Chapter 197 - Behind the Locked Door

Chapter 197 - Behind the Locked Door

When Arciel awoke, she found herself in a confusing predicament. Her arms and legs were bound, her mouth was sealed with an apple, and her head was strapped to a large metal pole. Moving her eyes around the cave revealed a pair of giants sitting in front of a roaring fire. One of the loincloth-laden humanoids was of a bulkier make and sported a hairy beard, while the other almost looked a little more feminine. Almost.

There was another smaller male walking in and out of the abode. Unlike his father, who was sitting around and picking his nose, the child was unrooting trees with his bare hands and bringing them back inside. His mother ripped the tops off the oaks and willows and threw them into the pan, whilst shoving the trunks and roots into the fire instead.

All preparations to cook the sea creature alive.

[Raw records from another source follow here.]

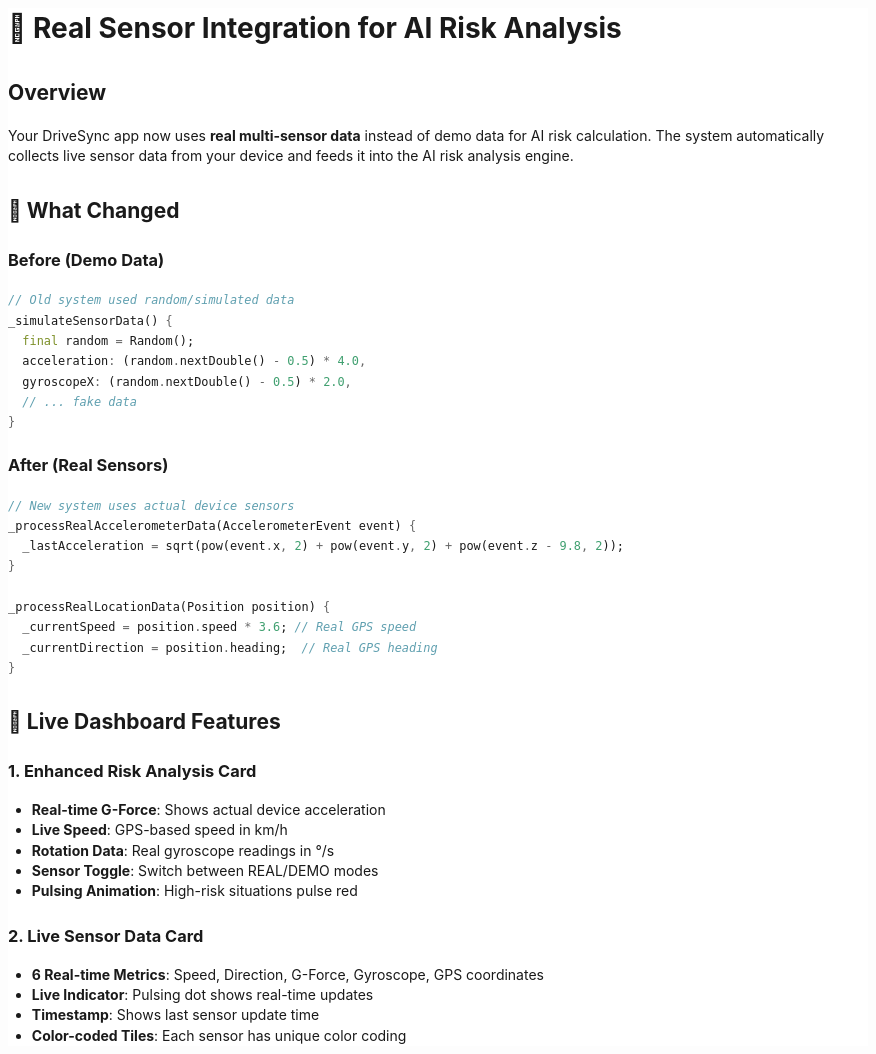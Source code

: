 # 🔄 Real Sensor Integration for AI Risk Analysis

## Overview
Your DriveSync app now uses **real multi-sensor data** instead of demo data for AI risk calculation. The system automatically collects live sensor data from your device and feeds it into the AI risk analysis engine.

## 🔧 **What Changed**

### Before (Demo Data)
```dart
// Old system used random/simulated data
_simulateSensorData() {
  final random = Random();
  acceleration: (random.nextDouble() - 0.5) * 4.0,
  gyroscopeX: (random.nextDouble() - 0.5) * 2.0,
  // ... fake data
}
```

### After (Real Sensors)
```dart
// New system uses actual device sensors
_processRealAccelerometerData(AccelerometerEvent event) {
  _lastAcceleration = sqrt(pow(event.x, 2) + pow(event.y, 2) + pow(event.z - 9.8, 2));
}

_processRealLocationData(Position position) {
  _currentSpeed = position.speed * 3.6; // Real GPS speed
  _currentDirection = position.heading;  // Real GPS heading
}
```

## 📱 **Live Dashboard Features**

### 1. **Enhanced Risk Analysis Card**
- **Real-time G-Force**: Shows actual device acceleration
- **Live Speed**: GPS-based speed in km/h  
- **Rotation Data**: Real gyroscope readings in °/s
- **Sensor Toggle**: Switch between REAL/DEMO modes
- **Pulsing Animation**: High-risk situations pulse red

### 2. **Live Sensor Data Card**
- **6 Real-time Metrics**: Speed, Direction, G-Force, Gyroscope, GPS coordinates
- **Live Indicator**: Pulsing dot shows real-time updates
- **Timestamp**: Shows last sensor update time
- **Color-coded Tiles**: Each sensor has unique color coding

With no desire to wait for salvation, Arciel quietly slipped away when the clouds opened and basked the cave in the light of the moon. But while she was able to escape the hole in the side of the mountain, she was unable to venture beyond the plateau. The entire mesa was trapped in a large, invisible barrier. She tried pushing it, as well as sneaking in an attack with her shadow, but it refused to bend or break.

If the filthy field was any indication, she was not the first uninvited guest. Dozens of half-eaten corpses were strewn across the highland plain. Some of the faces, she recognised. Members of the royal guard loyal to the treacherous queen of the whores, men and women she despised to the very end. She was almost grateful to the giants for having dispatched them; she would have done it herself, had she ever found the opportunity.

Appreciative as she was, however, the blood-drinking squid soon concluded that there was no room for mercy. She had no way of breaking through the barrier; her only choice was to kill its caster. Fortunately, there were more than enough corpses, enough blood, for her to do just that.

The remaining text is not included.